## About this exercise:
Say, as a bare number, how many lines of the listing contain "formula".

## Supplied information:
+-------+

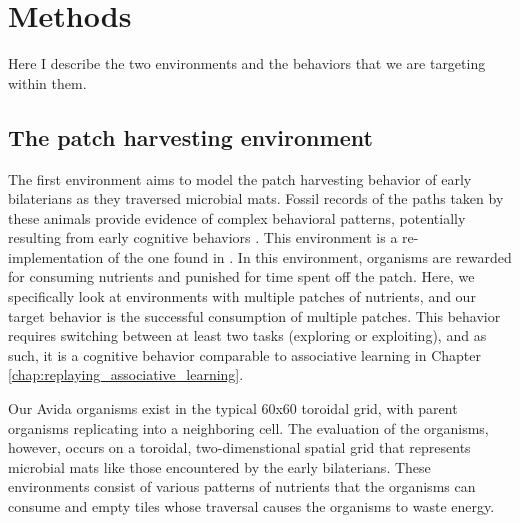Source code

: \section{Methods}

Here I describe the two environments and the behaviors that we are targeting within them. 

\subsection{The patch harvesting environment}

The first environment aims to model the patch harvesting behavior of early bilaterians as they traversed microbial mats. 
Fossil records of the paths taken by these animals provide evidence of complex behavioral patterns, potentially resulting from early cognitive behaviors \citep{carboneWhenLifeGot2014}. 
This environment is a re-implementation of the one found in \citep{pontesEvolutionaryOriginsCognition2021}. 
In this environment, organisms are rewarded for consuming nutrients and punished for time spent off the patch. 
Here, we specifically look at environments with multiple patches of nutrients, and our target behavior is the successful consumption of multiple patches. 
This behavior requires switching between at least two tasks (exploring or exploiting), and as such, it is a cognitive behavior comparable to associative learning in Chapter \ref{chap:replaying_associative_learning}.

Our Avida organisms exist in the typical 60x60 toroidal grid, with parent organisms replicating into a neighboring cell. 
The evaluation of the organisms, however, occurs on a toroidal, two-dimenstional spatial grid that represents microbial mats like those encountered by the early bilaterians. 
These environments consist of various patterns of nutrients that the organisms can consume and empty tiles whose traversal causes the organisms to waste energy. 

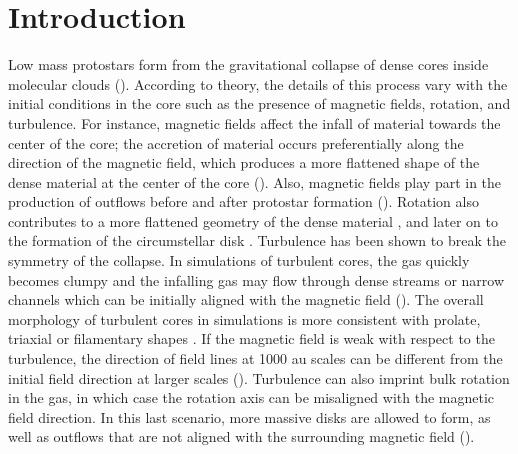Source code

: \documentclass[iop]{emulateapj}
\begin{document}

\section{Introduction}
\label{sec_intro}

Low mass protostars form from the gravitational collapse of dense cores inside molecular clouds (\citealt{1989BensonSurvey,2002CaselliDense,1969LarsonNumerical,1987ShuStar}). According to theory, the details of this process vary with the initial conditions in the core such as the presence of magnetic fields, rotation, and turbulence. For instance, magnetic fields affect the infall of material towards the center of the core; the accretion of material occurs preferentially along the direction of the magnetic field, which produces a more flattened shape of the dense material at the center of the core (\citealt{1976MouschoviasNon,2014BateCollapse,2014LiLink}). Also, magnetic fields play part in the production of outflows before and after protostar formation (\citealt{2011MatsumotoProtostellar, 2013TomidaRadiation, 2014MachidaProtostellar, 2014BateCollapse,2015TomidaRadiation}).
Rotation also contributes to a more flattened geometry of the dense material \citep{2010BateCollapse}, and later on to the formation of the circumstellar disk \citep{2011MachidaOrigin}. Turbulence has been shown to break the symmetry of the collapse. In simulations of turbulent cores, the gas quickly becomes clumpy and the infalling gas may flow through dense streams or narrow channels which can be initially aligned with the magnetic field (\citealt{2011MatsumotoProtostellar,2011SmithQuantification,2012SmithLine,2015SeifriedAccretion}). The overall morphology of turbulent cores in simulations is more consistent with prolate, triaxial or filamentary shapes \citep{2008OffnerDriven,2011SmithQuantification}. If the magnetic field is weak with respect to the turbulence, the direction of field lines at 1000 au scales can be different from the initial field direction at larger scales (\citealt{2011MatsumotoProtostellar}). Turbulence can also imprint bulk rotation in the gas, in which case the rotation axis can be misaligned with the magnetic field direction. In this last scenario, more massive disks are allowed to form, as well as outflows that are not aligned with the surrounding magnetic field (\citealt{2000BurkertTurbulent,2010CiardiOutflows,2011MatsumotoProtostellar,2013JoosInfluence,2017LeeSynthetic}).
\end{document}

+-------+

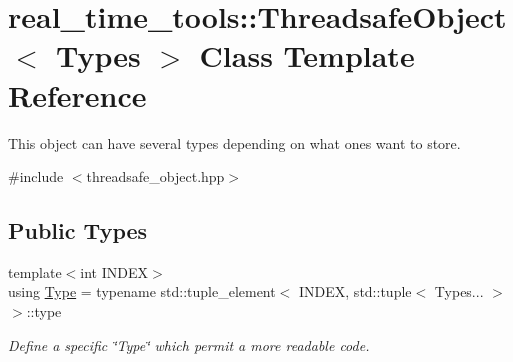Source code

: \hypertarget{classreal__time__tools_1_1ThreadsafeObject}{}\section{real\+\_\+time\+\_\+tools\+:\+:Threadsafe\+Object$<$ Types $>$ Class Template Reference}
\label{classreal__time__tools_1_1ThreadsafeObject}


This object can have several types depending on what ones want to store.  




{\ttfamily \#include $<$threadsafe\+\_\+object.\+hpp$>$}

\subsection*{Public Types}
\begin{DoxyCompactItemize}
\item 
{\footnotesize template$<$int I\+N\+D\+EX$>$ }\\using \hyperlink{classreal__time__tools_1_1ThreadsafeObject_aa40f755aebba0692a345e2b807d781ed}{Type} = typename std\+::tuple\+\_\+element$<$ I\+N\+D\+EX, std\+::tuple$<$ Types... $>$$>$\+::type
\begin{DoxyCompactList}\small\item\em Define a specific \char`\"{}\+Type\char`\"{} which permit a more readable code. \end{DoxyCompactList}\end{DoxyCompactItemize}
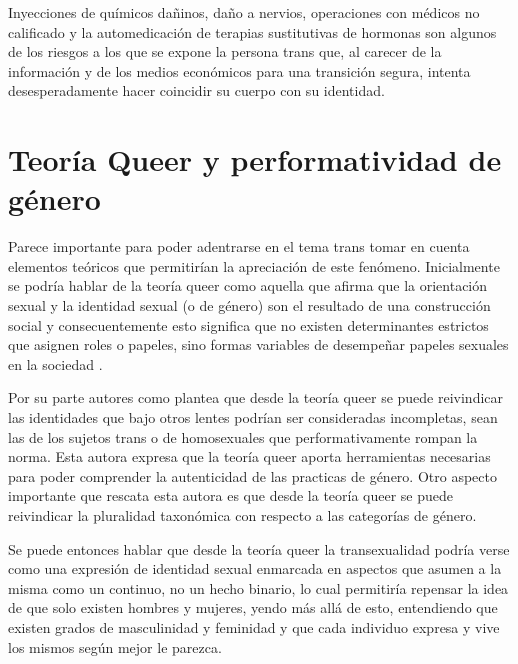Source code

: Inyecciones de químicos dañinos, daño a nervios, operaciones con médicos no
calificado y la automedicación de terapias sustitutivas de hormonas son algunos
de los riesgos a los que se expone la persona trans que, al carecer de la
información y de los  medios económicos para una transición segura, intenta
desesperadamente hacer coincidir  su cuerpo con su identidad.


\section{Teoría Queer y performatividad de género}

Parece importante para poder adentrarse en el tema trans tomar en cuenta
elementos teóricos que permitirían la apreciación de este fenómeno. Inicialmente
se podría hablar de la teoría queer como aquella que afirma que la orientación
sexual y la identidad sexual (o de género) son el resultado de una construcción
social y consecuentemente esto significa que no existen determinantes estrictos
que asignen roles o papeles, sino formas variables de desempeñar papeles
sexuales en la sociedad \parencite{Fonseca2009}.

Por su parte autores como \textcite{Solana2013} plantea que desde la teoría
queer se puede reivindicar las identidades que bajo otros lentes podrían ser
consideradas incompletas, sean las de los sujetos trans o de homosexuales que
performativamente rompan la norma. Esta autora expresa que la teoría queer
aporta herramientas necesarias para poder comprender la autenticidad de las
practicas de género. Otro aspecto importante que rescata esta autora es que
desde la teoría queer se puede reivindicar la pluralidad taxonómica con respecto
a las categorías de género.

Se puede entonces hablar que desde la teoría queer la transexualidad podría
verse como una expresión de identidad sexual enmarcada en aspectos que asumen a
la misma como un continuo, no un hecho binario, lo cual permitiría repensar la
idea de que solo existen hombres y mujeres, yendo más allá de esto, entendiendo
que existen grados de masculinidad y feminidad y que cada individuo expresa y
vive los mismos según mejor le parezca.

+-------+

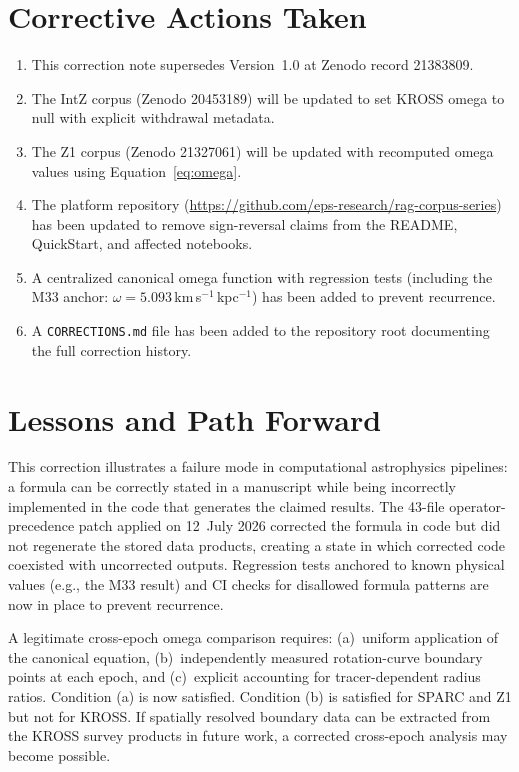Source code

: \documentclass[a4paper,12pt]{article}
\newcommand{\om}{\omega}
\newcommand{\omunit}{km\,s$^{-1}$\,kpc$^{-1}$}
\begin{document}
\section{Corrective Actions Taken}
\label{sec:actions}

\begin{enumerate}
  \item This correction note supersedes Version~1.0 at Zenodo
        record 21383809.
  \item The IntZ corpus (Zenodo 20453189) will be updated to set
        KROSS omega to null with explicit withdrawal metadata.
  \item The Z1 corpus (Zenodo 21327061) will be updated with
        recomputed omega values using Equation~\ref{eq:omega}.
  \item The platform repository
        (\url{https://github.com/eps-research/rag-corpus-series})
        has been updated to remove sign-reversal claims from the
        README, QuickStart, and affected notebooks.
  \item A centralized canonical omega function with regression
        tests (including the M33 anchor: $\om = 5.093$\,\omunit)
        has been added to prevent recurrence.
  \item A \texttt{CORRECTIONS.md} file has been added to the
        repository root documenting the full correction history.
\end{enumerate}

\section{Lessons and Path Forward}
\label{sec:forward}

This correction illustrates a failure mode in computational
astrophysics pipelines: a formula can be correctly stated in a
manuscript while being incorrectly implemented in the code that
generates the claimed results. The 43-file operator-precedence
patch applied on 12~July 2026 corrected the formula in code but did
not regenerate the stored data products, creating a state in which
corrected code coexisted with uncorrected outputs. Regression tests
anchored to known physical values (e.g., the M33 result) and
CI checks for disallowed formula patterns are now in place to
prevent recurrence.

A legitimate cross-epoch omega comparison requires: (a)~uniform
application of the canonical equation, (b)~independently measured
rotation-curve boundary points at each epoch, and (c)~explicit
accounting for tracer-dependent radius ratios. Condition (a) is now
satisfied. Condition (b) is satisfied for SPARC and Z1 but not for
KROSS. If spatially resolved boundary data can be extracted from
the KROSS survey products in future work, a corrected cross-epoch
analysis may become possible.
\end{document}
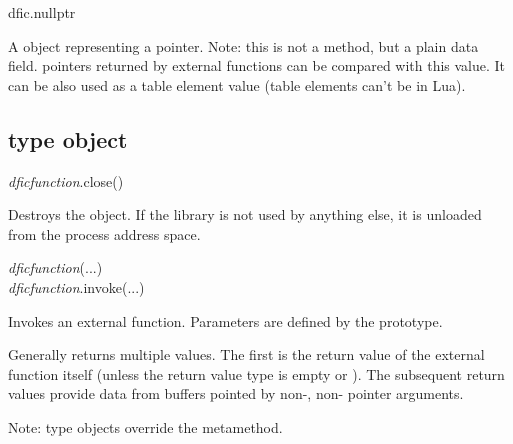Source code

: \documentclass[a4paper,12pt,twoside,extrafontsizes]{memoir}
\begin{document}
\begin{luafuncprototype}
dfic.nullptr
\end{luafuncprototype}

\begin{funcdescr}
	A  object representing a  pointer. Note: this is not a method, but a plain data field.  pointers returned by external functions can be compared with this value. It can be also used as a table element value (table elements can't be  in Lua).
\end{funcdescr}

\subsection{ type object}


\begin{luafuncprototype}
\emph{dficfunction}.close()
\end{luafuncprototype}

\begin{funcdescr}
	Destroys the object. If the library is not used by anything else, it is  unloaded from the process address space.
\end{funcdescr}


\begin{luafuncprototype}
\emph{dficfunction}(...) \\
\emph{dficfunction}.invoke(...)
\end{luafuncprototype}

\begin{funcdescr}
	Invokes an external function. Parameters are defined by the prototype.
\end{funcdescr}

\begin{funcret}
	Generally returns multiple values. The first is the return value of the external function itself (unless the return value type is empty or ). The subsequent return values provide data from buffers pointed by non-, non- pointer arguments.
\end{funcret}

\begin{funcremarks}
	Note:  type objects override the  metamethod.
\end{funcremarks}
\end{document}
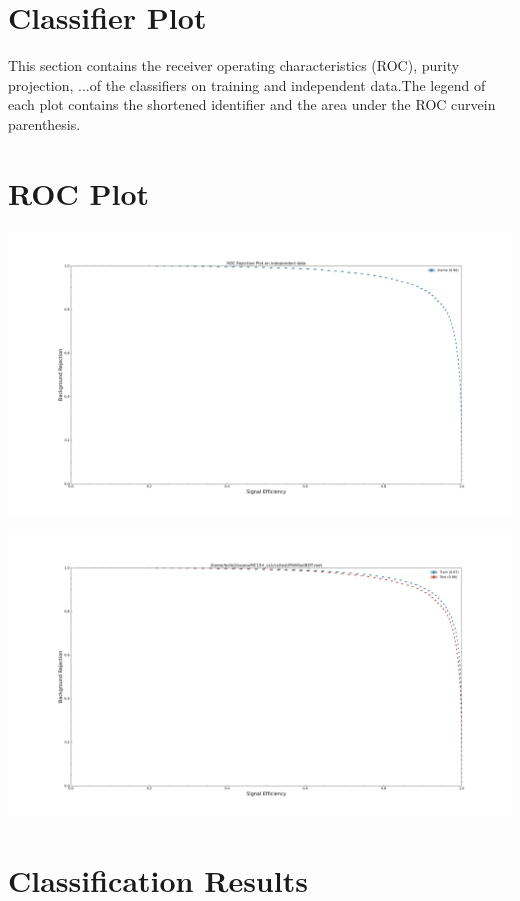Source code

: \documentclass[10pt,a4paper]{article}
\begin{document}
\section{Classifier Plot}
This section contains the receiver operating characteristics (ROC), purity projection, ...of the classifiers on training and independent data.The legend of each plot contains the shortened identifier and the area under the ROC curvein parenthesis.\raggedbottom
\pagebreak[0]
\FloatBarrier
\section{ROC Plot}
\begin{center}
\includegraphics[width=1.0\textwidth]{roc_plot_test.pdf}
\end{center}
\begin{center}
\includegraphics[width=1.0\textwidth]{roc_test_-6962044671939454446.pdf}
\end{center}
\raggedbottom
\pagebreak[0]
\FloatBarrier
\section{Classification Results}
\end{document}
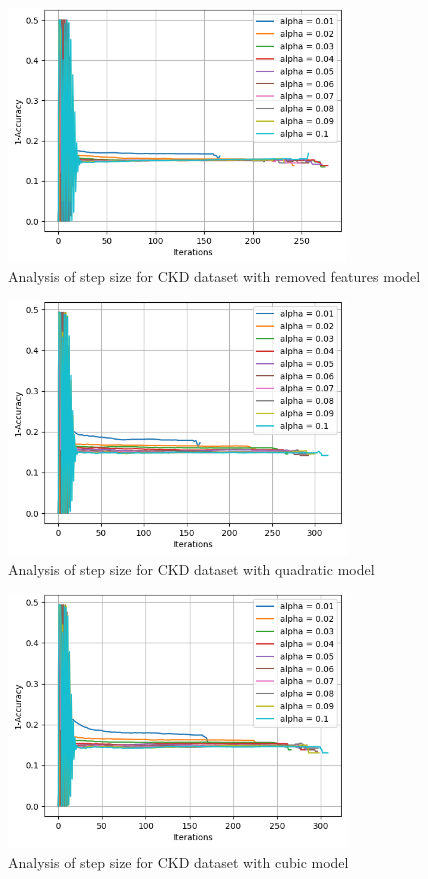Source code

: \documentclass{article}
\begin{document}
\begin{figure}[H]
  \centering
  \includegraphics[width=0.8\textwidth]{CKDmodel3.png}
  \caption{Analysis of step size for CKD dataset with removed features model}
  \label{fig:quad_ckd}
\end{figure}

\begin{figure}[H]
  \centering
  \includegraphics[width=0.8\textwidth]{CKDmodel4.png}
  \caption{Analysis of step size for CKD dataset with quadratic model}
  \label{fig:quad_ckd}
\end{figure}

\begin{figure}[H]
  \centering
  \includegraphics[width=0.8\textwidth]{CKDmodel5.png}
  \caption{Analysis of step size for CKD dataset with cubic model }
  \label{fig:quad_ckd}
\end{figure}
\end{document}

+-------+

## Task output:
3